EXERCISE DETAILS - All that is needed is each line of the entries holding the word "junction", copied as it stands.

Dataset entries
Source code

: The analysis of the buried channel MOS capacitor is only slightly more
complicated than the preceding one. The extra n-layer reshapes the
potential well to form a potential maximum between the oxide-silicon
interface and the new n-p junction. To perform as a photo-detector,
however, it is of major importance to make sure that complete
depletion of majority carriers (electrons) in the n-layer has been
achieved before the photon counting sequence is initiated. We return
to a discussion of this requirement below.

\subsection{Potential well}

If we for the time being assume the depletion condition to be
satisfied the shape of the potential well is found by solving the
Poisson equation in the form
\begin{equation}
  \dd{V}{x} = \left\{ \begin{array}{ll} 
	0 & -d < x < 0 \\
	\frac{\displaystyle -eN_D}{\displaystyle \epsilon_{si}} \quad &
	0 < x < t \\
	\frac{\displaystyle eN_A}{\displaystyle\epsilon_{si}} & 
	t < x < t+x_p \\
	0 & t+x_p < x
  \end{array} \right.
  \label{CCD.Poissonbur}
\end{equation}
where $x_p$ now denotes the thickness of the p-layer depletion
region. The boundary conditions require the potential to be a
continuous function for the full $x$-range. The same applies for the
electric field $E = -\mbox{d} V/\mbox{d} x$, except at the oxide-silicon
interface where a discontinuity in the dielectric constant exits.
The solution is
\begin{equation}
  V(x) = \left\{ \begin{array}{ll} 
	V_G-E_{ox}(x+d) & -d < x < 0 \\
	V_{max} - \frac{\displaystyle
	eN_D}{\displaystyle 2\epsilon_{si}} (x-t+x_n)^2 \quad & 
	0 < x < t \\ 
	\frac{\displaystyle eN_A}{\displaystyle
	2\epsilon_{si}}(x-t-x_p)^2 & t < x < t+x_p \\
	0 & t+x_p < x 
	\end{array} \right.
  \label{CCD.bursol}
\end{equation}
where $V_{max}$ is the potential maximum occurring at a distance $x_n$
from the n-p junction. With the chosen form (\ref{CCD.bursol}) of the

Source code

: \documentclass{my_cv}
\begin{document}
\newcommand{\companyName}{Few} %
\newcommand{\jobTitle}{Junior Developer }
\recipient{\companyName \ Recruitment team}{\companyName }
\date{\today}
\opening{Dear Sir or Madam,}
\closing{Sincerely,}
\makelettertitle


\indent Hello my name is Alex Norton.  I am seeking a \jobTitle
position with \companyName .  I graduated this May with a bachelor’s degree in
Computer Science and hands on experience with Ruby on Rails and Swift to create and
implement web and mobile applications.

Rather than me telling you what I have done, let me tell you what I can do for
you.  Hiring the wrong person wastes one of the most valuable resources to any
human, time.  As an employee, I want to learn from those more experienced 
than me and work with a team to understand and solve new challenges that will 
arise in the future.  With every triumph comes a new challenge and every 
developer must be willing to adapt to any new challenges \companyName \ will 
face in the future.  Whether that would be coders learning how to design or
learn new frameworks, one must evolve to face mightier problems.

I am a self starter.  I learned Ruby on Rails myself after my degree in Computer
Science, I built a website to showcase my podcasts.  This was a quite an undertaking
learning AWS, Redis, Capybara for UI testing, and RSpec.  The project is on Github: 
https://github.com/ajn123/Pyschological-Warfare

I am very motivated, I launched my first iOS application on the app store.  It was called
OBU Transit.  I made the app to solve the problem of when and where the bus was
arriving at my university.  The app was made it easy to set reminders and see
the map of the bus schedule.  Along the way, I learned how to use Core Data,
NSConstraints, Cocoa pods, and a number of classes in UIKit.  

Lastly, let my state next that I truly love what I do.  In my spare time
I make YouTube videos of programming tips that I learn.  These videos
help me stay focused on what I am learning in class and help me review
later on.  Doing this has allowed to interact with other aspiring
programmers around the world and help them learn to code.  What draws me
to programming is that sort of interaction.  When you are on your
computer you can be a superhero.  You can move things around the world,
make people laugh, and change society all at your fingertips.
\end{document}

THE ANSWER -
interface and the new n-p junction. To perform as a photo-detector,
from the n-p junction. With the chosen form (\ref{CCD.bursol}) of the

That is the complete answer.